Je pose mon portable sur le lavabo avant de prendre en main le stick, me tartinant les lèvres d'un nude assez foncé.

En jetant un coup d'oeil dans le miroir, je rive les yeux sur la bretelle de mon soutien-gorge tout juste tombée.
Je la relève tout doucement en fixant mon reflet.

Est-ce que c'est vraiment une bonne idée ? Est-ce que je devrais vraiment y aller?
J'attache mes cheveux péniblement en priant pour qu'ils tombent tous d'un coup.

Antoine.
Qu'est ce qu'il pourrait se passer ?

Je n'ai pas peur de retomber sous son emprise, juste de retomber, tout court.
De ne plus vouloir me réveiller d'un sommeil trop lourd et rempli de regrets.

Je finis par laisser mes cheveux lâchés quand mon portable vibre.

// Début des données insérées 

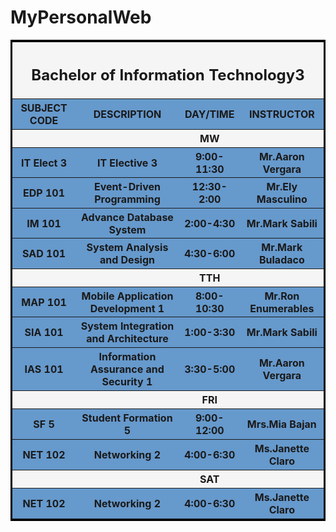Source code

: # MyPersonalWeb
<!DOCTYPE html>
<html lang="eng">
    <style>
    
         th {
          border: solid gray;
          border-radius: 30px;
          
        }
        table{
            border: solid black;
           
        }
       .wew{
           background-color:whitesmoke;
       }
      
        .ambot{
         width: 100%; 
        background-color: rgb(102, 153, 204);
        
        
}
        </style>
<title> My Personal Website</title>
<body>
    <table class="ambot">  
        <tr style="  background-color:whitesmoke;">
            <th colspan="4"><h2>Bachelor of Information Technology3</h2></th>
          </tr>
      <tr><th>SUBJECT CODE</th><th>DESCRIPTION</th><th>DAY/TIME</th><th>INSTRUCTOR</th></tr>  
        <tr class="wew"><th>            </th><th>           </th><th>    MW    </th><th>               </th></tr> 
        <tr ></tr><th>IT Elect 3</th><th>IT Elective 3</th><th>9:00-11:30</th><th>Mr.Aaron Vergara</th>
        <tr ></tr><th>	EDP 101</th><th>Event-Driven Programming</th><th>12:30-2:00</th><th>Mr.Ely Masculino</th>
        <tr></tr><th>IM 101</th><th>Advance Database System</th><th>2:00-4:30</th><th>Mr.Mark Sabili</th>
        <tr ></tr><th>SAD 101</th><th>System Analysis and Design</th><th>4:30-6:00</th><th>Mr.Mark Buladaco</th></tr> 
        <tr class="wew"><th>            </th><th>           </th><th>    TTH   </th><th>               </th></tr> 
        <tr ></tr><th>MAP 101</th><th>Mobile Application Development 1</th><th>8:00-10:30</th><th>Mr.Ron Enumerables</th></tr> 
        <tr></tr><th>	SIA 101</th><th>System Integration and Architecture</th><th>1:00-3:30</th><th>Mr.Mark Sabili</th></tr> 
        <tr ></tr><th>IAS 101</th><th>Information Assurance and Security 1</th><th>3:30-5:00</th><th>Mr.Aaron Vergara</th></tr> 
        <tr class="wew"><th>            </th><th>           </th><th>    FRI   </th><th>               </th></tr>
        <tr ><th>SF 5</th><th>Student Formation 5</th><th>9:00-12:00</th><th>Mrs.Mia Bajan</th></tr> 
        <tr><th>NET 102</th><th>Networking 2</th><th>4:00-6:30</th><th>Ms.Janette Claro</th></tr> 
        <tr class="wew"><th>            </th><th>           </th><th>    SAT    </th><th>               </th></tr>
        <tr><th>NET 102</th><th>Networking 2</th><th>4:00-6:30</th><th>Ms.Janette Claro</th></tr> 
        </table> 

</body>
</html>
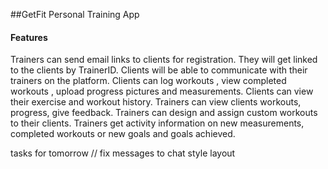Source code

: ##GetFit Personal Training App

#### Features

Trainers can send email links to clients for registration. They will get linked to the clients by TrainerID.
Clients will be able to communicate with their trainers on the platform.
Clients can log workouts , view completed workouts , upload progress pictures and measurements. 
Clients can view their exercise and workout history. 
Trainers can view clients workouts,  progress, give feedback.
Trainers can design and assign custom workouts to their clients. 
Trainers get activity information on new measurements, completed workouts or new goals and goals achieved.


 




tasks for tomorrow 
// fix messages to chat style layout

Votre Uber est arrivé à votre domicile.

Je prends ma veste et ma valise avant de descendre en trombe jusqu'à la rue.
Dans la voiture, le chauffeur essayait tant bien que mal de maintenir la conversation, mais mes yeux suivaient la route, imperturbables, comme si se serait mon dernier chemin, mon dernier trajet.
Comment je reviendrais ?

Je n'osais plus fermer les yeux.
J'ai regretté chaque minutes à partir de celle où j'ai décidé de me réfugier dans cette putain de cage d'escalier, ou ce putain de mec étranger nous a tous secoués.
Cette minute ou je l'ai laissé effleurer mon bras la première fois, m'embrasser la première fois, caresser ma nuque pour la première fois.
Cette minute ou je l'ai laissé revenir dans ma vie, épouser mes lèvres et m'inviter à des putains de vacances.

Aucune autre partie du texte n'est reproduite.